During the session, USCIS did confirm that it is receptive to pressures put upon it by members of Congress, even absent the passage of specific immigration legislation. This is a telling indication of the need for concerned immigration stakeholders to mobilize their Congressional Representatives and Senators to shift USCIS policy onto a more favorable path. There will be another collaboration session on the same topic on March 1. Interested parties can register at the following website. … [link]

1/15/2010 - USCIS Explains its Current Policy Vis-a-vis United States Employers; IT Consulting Firms Possibly Affected
The USCIS has released a memorandum clarifying its position on employer-employee relationships in the H-1B context. More specifically, the memorandum explains the USCIS's interpretation of "United States employer," which is a term that is defined at 8 C.F.R. Sec. 214.2(h)(2)(i)(A). USCIS will determine whether a particular petitioner qualifies as a United States employer on a case-by-case basis, taking into account a number of common law factors. Basically, the touchstone of employment is control over the manner and means by which work is performed. The factors specified in the memo are similar to the factors used by the IRS in determining whether a worker is an employee or an independent contractor. The practical significance of the memorandum is two-fold. First, USCIS has slyly avoided precedent decisions allowing so called H-1B "self petitions." Under the current interpretation, a proprietor of a business will no longer be able to sponsor himself/herself for an H-1B visa through the company since there is no true control by the company over the individual. Secondly, the memo states that IT consulting companies that place their payroll employees at third party sites may need to establish that they qualify as U.S. employers (within the meaning of 8 C.F.R. Sec. 214.2(h)(2)(i)(A)) on a case-by-case basis. Notably, the FAQ to the memorandum explicitly states that it "does not change any of the requirements for an H-1B petition" (emphasis added). There are certain steps that employers can take to strengthen the kind of evidence that would be provided in response to an RFE questioning employer control. Also, the memorandum does not address qualification by IT consulting companies under the regulation for agents. Stay tuned for future updates on this compelling development in the H-1B arena. … [link 1] … [link 2]

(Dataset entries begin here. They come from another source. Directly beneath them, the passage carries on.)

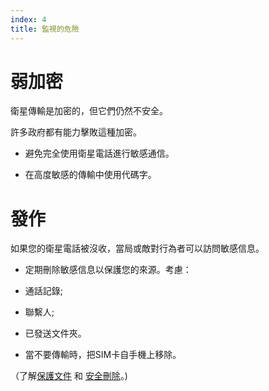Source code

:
 ```yaml
---
index: 4
title: 監視的危險
---
```

# 弱加密

衛星傳輸是加密的，但它們仍然不安全。

許多政府都有能力擊敗這種加密。

*   避免完全使用衛星電話進行敏感通信。

*   在高度敏感的傳輸中使用代碼字。

# 發作

如果您的衛星電話被沒收，當局或敵對行為者可以訪問敏感信息。

*   定期刪除敏感信息以保護您的來源。考慮：

* 通話記錄;
* 聯繫人;
* 已發送文件夾。

*   當不要傳輸時，把SIM卡自手機上移除。

（了解[保護文件](umbrella://lesson/protecting-files) 和 [安全刪除](umbrella://lesson/safely-deleting)。)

12/3/2009 - USCIS Issues Memorandum Explaining Its Policy on Agent-Petitioners in O and P Visa Cases
The relevant O and P regulations allow a bona fide agent to petition on behalf of an O or P employee who will work for multiple employers, as long as an itinerary listing all actual employers is provided. It has been common practice in such cases for the first employer to file on behalf of the individual and list the other employer(s) on the itinerary. USCIS has issued a policy memorandum (a public document that has USCIS officers and personnel as its intended audience) on this issue. Significantly, the memo has clarified that a petitioner will be deemed to be "in business as an agent," even if only for that specific visa petition. The memo also enumerates the kind of evidence that would satisfy the "in business as an agent" requirement. This evidence can include contracts, fee arrangements, or certifications from other employers listed in the itinerary that the the petitioner has been authorized by them to serve as their agent. The memorandum further cautions that petitioners for a P visa under the "U.S. sponsoring organization" category must not directly employ the P-1, P-2 or P-3 alien, but rather must assume responsibility for the accuracy of the terms and conditions specified in the petition. … [link]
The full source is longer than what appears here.